I logged in to Reddit today

https://lemmy.world/post/1064032

I logged in to Reddit today - Lemmy.world

Today, not in a moment of necessity, but a moment of protest, I logged in to Reddit because I found tons of comments and posts listed on old Reddit when you sort by top or controversial. I logged in to Reddit to destroy even more of my comments that were missed by Power Delete Suite. It seems a lot of people are doing this. I’ve seen some interesting stuff here and Reddit with screenshots of deleted comments with “this solved my problem” below the deletion. The way I look at it, ALL of my content was posted via Apollo, just like all of my comments and posts are through WefWef here. If Reddit admins felt the API shouldn’t be free, then my submissions are also not free for them to monetize and get traffic from. I know for a fact I’ve had 100+ #1 ranked longtail SEO posts in Reddit before I deleted everything. Many of them were getting tons of traffic based on the amount of follow-up private messages received years later. I do expect Reddit’s traffic to go down as a whole because of everyone leaving but also because of how many removed their content. That IPO of theirs is going so well.

I find it problematic that Reddit thinks it can just sell all the content it’s users created. I like that people are deleting everything, making the site less useful, but it is sad losing all of that knowledge. I hope it reappears in the fediverse.

Imagine if Wikipedia changed its financial model. That would be a major, major problem.
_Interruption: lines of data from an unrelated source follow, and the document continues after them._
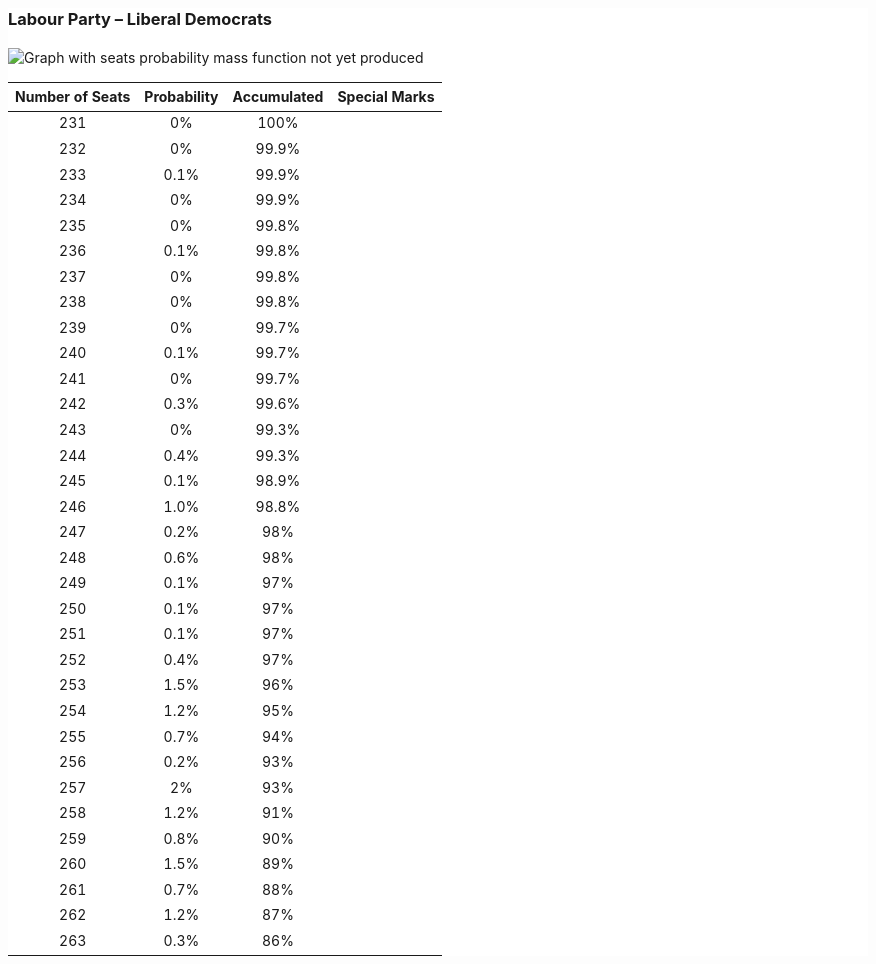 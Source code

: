 ### Labour Party – Liberal Democrats

![Graph with seats probability mass function not yet produced](2018-02-06-YouGov-coalitions-seats-pmf-lab–libdem.png "Seats Probability Mass Function")

| Number of Seats | Probability | Accumulated | Special Marks |
|:---------------:|:-----------:|:-----------:|:-------------:|
| 231 | 0% | 100% |  |
| 232 | 0% | 99.9% |  |
| 233 | 0.1% | 99.9% |  |
| 234 | 0% | 99.9% |  |
| 235 | 0% | 99.8% |  |
| 236 | 0.1% | 99.8% |  |
| 237 | 0% | 99.8% |  |
| 238 | 0% | 99.8% |  |
| 239 | 0% | 99.7% |  |
| 240 | 0.1% | 99.7% |  |
| 241 | 0% | 99.7% |  |
| 242 | 0.3% | 99.6% |  |
| 243 | 0% | 99.3% |  |
| 244 | 0.4% | 99.3% |  |
| 245 | 0.1% | 98.9% |  |
| 246 | 1.0% | 98.8% |  |
| 247 | 0.2% | 98% |  |
| 248 | 0.6% | 98% |  |
| 249 | 0.1% | 97% |  |
| 250 | 0.1% | 97% |  |
| 251 | 0.1% | 97% |  |
| 252 | 0.4% | 97% |  |
| 253 | 1.5% | 96% |  |
| 254 | 1.2% | 95% |  |
| 255 | 0.7% | 94% |  |
| 256 | 0.2% | 93% |  |
| 257 | 2% | 93% |  |
| 258 | 1.2% | 91% |  |
| 259 | 0.8% | 90% |  |
| 260 | 1.5% | 89% |  |
| 261 | 0.7% | 88% |  |
| 262 | 1.2% | 87% |  |
| 263 | 0.3% | 86% |  |
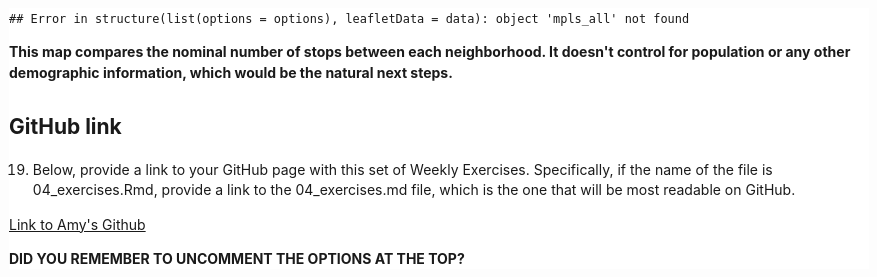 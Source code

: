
 ```
## Error in structure(list(options = options), leafletData = data): object 'mpls_all' not found
```
**This map compares the nominal number of stops between each neighborhood. It doesn't control for population or any other demographic information, which would be the natural next steps.**
  
## GitHub link

  19. Below, provide a link to your GitHub page with this set of Weekly Exercises. Specifically, if the name of the file is 04_exercises.Rmd, provide a link to the 04_exercises.md file, which is the one that will be most readable on GitHub.

[Link to Amy's Github](https://github.com/amyplambeck/week4_amy/blob/main/04_exercises.rmd)

**DID YOU REMEMBER TO UNCOMMENT THE OPTIONS AT THE TOP?**

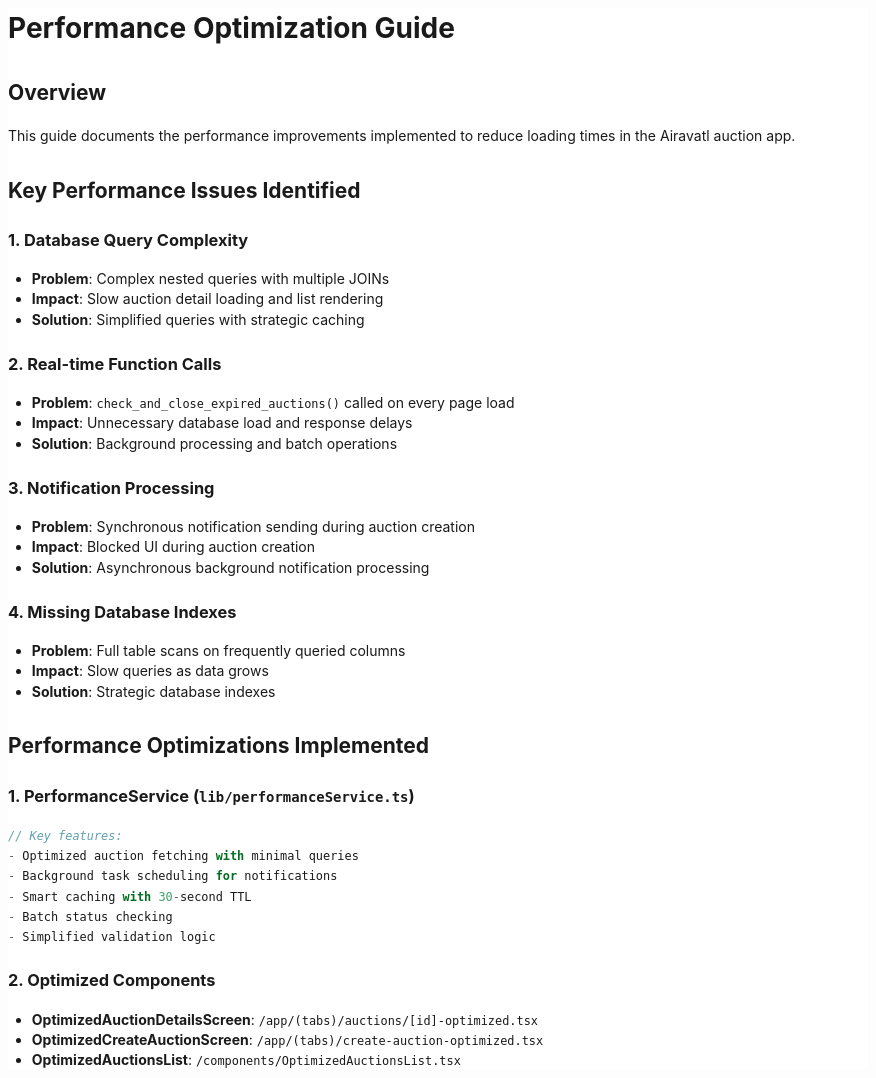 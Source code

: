 # Performance Optimization Guide

## Overview

This guide documents the performance improvements implemented to reduce loading times in the Airavatl auction app.

## Key Performance Issues Identified

### 1. Database Query Complexity

- **Problem**: Complex nested queries with multiple JOINs
- **Impact**: Slow auction detail loading and list rendering
- **Solution**: Simplified queries with strategic caching

### 2. Real-time Function Calls

- **Problem**: `check_and_close_expired_auctions()` called on every page load
- **Impact**: Unnecessary database load and response delays
- **Solution**: Background processing and batch operations

### 3. Notification Processing

- **Problem**: Synchronous notification sending during auction creation
- **Impact**: Blocked UI during auction creation
- **Solution**: Asynchronous background notification processing

### 4. Missing Database Indexes

- **Problem**: Full table scans on frequently queried columns
- **Impact**: Slow queries as data grows
- **Solution**: Strategic database indexes

## Performance Optimizations Implemented

### 1. PerformanceService (`lib/performanceService.ts`)

```typescript
// Key features:
- Optimized auction fetching with minimal queries
- Background task scheduling for notifications
- Smart caching with 30-second TTL
- Batch status checking
- Simplified validation logic
```

### 2. Optimized Components

- **OptimizedAuctionDetailsScreen**: `/app/(tabs)/auctions/[id]-optimized.tsx`
- **OptimizedCreateAuctionScreen**: `/app/(tabs)/create-auction-optimized.tsx`
- **OptimizedAuctionsList**: `/components/OptimizedAuctionsList.tsx`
It’s crazy how some of the communications from their CEO has been.

He clearly thinks he owns all the content on the platform and even called the third party app users ‘freeloaders’ when a ton of them were top contributors to the platform.

More users should take all their contributions off. Especially if they are informative big posts. Reddit served as a platform that many people trusted, now it’s gone to a for profit model and blindsided all the people that never signed up for that.